Pas étonnant que le film n’ait reçu que des critiques moroses de la presse. Parfaitement en phase l’humour geek des ados d’aujourd’hui, Gondry est le seul à pouvoir faire rire de l’informatique 1.0 (le Hornet enquête en laissant sa carte de visite avec son adresse e-mail), une blague qu’il n’est pas certains que beaucoup de chefs de rubrique entendent, eux dont les portefeuilles sont garnis de cartes de visite avec leur adresse e-mail.
(Accessoirement, je découvre à l’occasion de la discussion de ce film la « micro-critique ». Tu vas voir un film avec les gosses, tu publies un tranquillement un petit tweet pour tes followers, et te voilà listé parmi les micro-critiques. Rien ne se perd… Ah oui, et la 3D? Deux jours après, aucun souvenir. C’est comme de voir un film normal, simplement plus cher…)

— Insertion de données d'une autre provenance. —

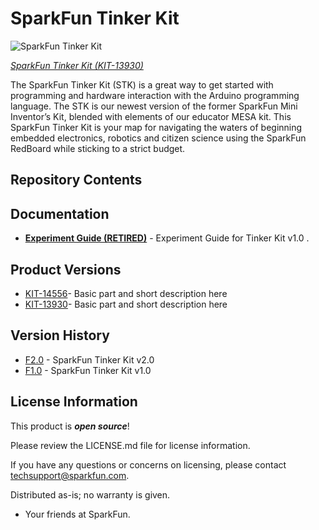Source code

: SparkFun Tinker Kit
========================================

![SparkFun Tinker Kit](https://cdn.sparkfun.com//assets/parts/1/1/6/0/1/13930-01.jpg)

[*SparkFun Tinker Kit (KIT-13930)*](https://www.sparkfun.com/products/13930)

The SparkFun Tinker Kit (STK) is a great way to get started with programming and hardware interaction with the Arduino programming language. The STK is our newest version of the former SparkFun Mini Inventor’s Kit, blended with elements of our educator MESA kit. This SparkFun Tinker Kit is your map for navigating the waters of beginning embedded electronics, robotics and citizen science using the SparkFun RedBoard while sticking to a strict budget.

Repository Contents
-------------------


Documentation
--------------
* **[Experiment Guide (RETIRED)](https://learn.sparkfun.com/tutorials/experiment-guide-for-the-sparkfun-tinker-kit)** - Experiment Guide for Tinker Kit v1.0 .

Product Versions
----------------
* [KIT-14556](https://www.sparkfun.com/products/14556)- Basic part and short description here
* [KIT-13930](https://www.sparkfun.com/products/13930)- Basic part and short description here


Version History
---------------
* [F2.0]() - SparkFun Tinker Kit v2.0 
* [F1.0]() - SparkFun Tinker Kit v1.0

License Information
-------------------

This product is _**open source**_! 

Please review the LICENSE.md file for license information. 

If you have any questions or concerns on licensing, please contact techsupport@sparkfun.com.

Distributed as-is; no warranty is given.

- Your friends at SparkFun.

_<COLLABORATION CREDIT>_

Sur la 3D, tous les films que j’ai pu voir (une dizaine) ont le même problème: ne pas prendre en compte au début de la periode d’adaptation de l’oeil du spectateur à la 3D. Up des studio Pixar est peut être le seul a avoir trouvé une bonne parade commençant son film en fausse 2D. Pour Green Hornet la 3D rend le début totalement brouillon. Dommage, car il me semble que c’est le seul film avec Up (le début donc) et Coraline qui propose des axes interessants dans l’utilisation de la 3 D. Deux scènes surtout, la plus brillante est le split screen se divisant de plus en plus jusqu’à l’apparition de 8 veritables cases (avec hommage aux bandes dessinées de super héros). Dans certaine case la 3D donne à la profondeur de champs encore plus de visibilité et nous somme happés dans la case, mais d’autres cases par contre sortent littéralement de l’écran du cinéma grace a la 3D. Outre l’hommage aux comics, c’est aussi une continuité dans l’adaptation des « super héros » au cinéma. A l’instar de la bande dessinée qui de décennie en décennie a fait évoluer la mise en case de ses supers-héros capablent de plus en plus de sortir de la case, les supers héros au cinéma ont le même désir, juste avant la résurrection de la 3D on pouvait voir déjà dans The Hulk de Ang Lee ce désir de sortir de plan. The Green Hornet prolonge ce désir. L’autre moment ou la 3D offre une autre experience est le premier combat de rue mettant en scène les deux héros. Alors que The Green Hornet n’arrive pas à se dépatouillé de ses ennemis, Kato toujours dans la voiture, lui vient en aide. Il sort donc de la voiture saute sur le coffre et court droit devant lui (vers nous), on pourrait s’attendre à avoir l’impression d’une sortie de l’écran, mais c’est plutôt la voiture qui se démultiplie et qui s’enfonce dans le plan avec toujours cette accentuation de la profondeur de champ que recherche les réalisateurs travaillant pour la 3D. ça donne une sorte de travelling compensé a la sauce 3D. En dehors du fait qu’il est rare que ceux qui fabriquent les films en 3D pensent a la periode d’adaptation du spectateur à l’effet 3D, il me semble impossible de réaliser un film en 3D qui justifierait dans son intégralité la 3D. Ensuite c’est une question d’habitude.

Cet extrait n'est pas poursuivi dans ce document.